As one of the first 10,000 users of Netflix, I’ve been following their progress closely for more than a decade. Netflix was early to the streaming game and began building their data centers for not only the faster distribution of their content, rather than using the postal service but also to manufacture their content, rather than DVD factories. This makes financial services and Netflix very alike, as the two use information technology (IT) for distributing and manufacturing their products.
Although what we now think of as Cloud started with the creation of Amazon Web Services (AWS) in 2006, for many of us it first began to seem important when Netflix replaced all their data centers with AWS and effectively outsourced their value chain. This prompted the question, why? According to Adrian Cockcroft, then chief architect at Netflix, it wasn’t about cost, although using AWS did save them money, it wasn’t about outsourcing although they no longer needed to run their own data centers, it was about not waiting. It was about unfettered scaling; they could provision a cluster of 500 virtual machines in five minutes, freeing them from the constraints of their business model.

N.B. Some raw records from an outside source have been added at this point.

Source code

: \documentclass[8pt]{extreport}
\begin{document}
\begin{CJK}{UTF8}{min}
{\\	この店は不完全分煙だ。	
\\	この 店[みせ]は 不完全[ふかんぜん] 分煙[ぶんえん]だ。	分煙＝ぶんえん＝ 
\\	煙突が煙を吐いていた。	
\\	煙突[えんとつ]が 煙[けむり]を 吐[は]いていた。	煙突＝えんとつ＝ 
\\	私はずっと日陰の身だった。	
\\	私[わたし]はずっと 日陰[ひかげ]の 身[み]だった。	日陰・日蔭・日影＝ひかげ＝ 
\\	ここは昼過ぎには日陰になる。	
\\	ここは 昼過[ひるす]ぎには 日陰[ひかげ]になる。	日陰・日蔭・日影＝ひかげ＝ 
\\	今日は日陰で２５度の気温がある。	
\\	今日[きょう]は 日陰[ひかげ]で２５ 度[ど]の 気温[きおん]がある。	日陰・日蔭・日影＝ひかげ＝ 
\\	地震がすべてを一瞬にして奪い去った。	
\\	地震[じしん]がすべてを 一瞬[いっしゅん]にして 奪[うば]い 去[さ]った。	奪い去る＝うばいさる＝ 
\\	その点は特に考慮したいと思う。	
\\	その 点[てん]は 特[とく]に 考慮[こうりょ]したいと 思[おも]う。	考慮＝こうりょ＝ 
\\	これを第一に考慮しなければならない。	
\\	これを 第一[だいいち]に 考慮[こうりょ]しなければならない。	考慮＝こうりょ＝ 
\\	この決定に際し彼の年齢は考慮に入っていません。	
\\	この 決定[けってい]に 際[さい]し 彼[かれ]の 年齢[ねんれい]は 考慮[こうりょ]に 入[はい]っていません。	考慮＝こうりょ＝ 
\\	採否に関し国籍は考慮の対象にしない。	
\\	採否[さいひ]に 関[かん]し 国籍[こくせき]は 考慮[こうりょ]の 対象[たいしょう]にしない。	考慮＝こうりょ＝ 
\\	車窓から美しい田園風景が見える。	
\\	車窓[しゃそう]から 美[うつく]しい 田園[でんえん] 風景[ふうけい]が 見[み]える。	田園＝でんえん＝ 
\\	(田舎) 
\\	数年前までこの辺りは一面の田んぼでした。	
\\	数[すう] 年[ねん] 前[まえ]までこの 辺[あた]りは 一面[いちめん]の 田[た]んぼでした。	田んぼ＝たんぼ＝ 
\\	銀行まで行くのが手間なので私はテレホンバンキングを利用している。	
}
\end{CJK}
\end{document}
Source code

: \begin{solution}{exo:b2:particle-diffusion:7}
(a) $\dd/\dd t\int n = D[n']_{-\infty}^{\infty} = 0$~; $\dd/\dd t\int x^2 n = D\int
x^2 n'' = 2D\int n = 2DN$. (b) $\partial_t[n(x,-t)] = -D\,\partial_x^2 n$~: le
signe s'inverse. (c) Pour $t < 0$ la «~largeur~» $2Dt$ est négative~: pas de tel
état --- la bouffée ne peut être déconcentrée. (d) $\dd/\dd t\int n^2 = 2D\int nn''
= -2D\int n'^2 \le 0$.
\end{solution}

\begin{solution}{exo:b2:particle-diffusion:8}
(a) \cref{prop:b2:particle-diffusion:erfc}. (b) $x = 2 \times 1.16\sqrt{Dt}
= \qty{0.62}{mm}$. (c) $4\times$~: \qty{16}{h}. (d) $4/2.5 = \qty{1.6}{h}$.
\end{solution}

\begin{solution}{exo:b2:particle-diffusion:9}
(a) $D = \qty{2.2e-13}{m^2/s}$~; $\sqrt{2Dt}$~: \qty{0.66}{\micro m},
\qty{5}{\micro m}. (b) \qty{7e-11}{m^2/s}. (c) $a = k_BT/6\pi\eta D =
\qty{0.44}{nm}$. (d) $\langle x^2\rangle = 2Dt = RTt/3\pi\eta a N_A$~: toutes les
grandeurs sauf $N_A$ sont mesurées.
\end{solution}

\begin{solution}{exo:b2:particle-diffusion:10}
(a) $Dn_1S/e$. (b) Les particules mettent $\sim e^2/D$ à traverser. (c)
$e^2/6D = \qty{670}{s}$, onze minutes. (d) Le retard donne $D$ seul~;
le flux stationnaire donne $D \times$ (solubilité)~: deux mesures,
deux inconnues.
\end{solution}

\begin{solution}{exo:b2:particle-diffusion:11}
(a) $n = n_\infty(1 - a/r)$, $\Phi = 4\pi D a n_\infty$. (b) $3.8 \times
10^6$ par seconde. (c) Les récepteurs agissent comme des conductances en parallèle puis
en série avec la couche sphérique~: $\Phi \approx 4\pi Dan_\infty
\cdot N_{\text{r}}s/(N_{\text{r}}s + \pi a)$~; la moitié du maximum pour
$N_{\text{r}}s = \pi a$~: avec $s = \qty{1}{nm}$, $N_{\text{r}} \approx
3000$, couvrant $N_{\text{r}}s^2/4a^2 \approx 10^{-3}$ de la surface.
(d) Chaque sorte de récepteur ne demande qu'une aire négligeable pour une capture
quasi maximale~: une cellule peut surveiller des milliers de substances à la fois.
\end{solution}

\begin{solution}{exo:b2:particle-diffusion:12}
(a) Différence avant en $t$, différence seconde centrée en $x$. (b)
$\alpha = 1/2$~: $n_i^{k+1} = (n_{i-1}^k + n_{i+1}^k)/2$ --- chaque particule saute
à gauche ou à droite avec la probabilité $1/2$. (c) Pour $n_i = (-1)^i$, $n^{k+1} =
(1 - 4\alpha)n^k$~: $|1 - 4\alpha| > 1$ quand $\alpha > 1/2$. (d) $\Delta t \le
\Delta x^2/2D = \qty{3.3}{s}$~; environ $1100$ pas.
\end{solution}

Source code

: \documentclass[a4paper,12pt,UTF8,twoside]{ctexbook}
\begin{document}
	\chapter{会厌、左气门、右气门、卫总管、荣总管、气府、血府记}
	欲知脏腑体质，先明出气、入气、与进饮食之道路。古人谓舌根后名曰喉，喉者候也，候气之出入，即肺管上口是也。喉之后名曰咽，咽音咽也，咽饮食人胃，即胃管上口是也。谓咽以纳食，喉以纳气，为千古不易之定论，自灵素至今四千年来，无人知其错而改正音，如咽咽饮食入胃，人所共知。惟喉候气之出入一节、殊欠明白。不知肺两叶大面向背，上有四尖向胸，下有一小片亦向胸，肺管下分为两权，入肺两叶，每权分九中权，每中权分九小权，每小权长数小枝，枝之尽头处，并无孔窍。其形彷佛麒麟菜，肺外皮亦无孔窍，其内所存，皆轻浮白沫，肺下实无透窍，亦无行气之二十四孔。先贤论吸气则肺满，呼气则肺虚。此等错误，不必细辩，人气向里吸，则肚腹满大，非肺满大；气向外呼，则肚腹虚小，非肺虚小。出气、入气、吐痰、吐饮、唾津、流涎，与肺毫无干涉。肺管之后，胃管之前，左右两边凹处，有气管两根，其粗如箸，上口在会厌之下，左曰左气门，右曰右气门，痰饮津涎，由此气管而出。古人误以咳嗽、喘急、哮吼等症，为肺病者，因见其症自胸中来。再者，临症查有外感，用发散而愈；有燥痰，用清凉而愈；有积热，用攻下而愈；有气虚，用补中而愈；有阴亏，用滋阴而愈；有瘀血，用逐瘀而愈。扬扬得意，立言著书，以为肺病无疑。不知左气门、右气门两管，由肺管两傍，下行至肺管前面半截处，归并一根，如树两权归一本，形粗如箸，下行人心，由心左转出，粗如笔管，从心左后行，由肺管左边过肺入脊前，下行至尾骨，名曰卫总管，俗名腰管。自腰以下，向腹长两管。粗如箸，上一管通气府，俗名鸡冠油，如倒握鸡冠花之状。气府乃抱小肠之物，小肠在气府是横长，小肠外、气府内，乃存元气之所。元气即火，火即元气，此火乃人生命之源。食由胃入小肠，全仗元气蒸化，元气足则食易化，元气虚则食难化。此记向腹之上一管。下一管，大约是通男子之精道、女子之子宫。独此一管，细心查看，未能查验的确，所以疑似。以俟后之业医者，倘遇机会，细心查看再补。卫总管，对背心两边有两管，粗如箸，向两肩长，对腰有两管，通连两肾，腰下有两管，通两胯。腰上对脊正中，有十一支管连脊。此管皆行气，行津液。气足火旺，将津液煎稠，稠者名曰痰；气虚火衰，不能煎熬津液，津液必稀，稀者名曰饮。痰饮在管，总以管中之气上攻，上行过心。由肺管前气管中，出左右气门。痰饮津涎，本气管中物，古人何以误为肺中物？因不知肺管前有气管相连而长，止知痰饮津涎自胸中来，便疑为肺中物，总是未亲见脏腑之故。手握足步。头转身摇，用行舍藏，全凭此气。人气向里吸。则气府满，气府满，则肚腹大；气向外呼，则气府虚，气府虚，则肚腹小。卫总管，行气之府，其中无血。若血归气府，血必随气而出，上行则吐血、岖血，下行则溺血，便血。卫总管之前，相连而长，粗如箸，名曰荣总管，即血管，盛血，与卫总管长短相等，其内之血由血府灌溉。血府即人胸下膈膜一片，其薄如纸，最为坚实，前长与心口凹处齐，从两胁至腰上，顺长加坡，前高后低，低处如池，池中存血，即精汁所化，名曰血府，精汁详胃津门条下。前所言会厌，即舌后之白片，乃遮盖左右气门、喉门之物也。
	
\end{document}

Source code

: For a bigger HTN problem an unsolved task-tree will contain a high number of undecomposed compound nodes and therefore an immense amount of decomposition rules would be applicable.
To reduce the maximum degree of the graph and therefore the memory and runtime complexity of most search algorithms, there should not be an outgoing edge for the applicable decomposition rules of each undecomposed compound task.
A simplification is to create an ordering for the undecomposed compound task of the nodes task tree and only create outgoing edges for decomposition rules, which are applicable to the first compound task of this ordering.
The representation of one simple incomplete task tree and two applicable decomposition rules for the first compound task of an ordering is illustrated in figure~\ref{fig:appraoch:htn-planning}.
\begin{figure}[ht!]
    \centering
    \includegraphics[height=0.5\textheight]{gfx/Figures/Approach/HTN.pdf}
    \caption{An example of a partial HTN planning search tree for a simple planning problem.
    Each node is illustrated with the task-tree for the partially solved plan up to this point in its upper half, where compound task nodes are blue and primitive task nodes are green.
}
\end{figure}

Taking the waiting out of wanting
Financial services, and particularly banks, are going through a similar change. They have replaced their data centers with the cloud and use software-as-a-service (SaaS) to manufacture and distribute the products and services they provide to their customers whether in retail, corporate, or wealth banking. As a result, just like Netflix, the bank can take the waiting out of wanting, as the old credit card adverts used to say. This is becoming important to banks, as services become near real-time, in effect becoming ‘on-demand’ services. Faster Payments in the UK, FedNow in the US, Unified Payments Interface in India, and Instant SEPA are examples of this for real-time payments. But payments are not the only banking service moving to near real-time. Buy Now Pay Later (BNPL) offerings are making retail loans real-time. Increasingly, the banks’ customers are expecting a near real-time on-demand service 24 hours a day.
This is becoming important to banks, as services become near real-time, in effect becoming ‘on-demand’ services.
On-demand resource provisioning offers another attraction to banks. Currently core banking services are sized around the overnight interest capitalization job that banks typically run once a month. A typical customer needs a large multiple core XEON machine, running at a high utilization to complete this job. The rest of the month it runs at around 8% utilization. Moving the job to on-demand provisioning can do two things for the bank: it can significantly cut the infrastructure cost by a factor of twelve and can reduce the time for doing the job to just a few minutes.
Different approaches for different banks
Moving to SaaS banking software might take different approaches for different size banks. Large banks typically have multiple application IT departments and a central IT department that runs the data centers and provides guidance to the application teams on what platforms to use. Replacing these data centers with cloud infrastructure allows the central IT team to provide the platforms for the application teams to use, providing more flexible and consolidated operations. Very large banks will build these platforms, other large banks will rent them. Small banks will start to find it very compelling to move from renting platforms and building their applications to renting the applications too. This is software as a service.
In conclusion, there are several benefits of software-as-a-service for banks looking to keep up with customer demands. As the industry moves towards near-real-time and on-demand services, the acceleration of technology will continue to play a major role in shaping finance. Eventually, all banks are expected to follow Netflix and adopt shared infrastructure.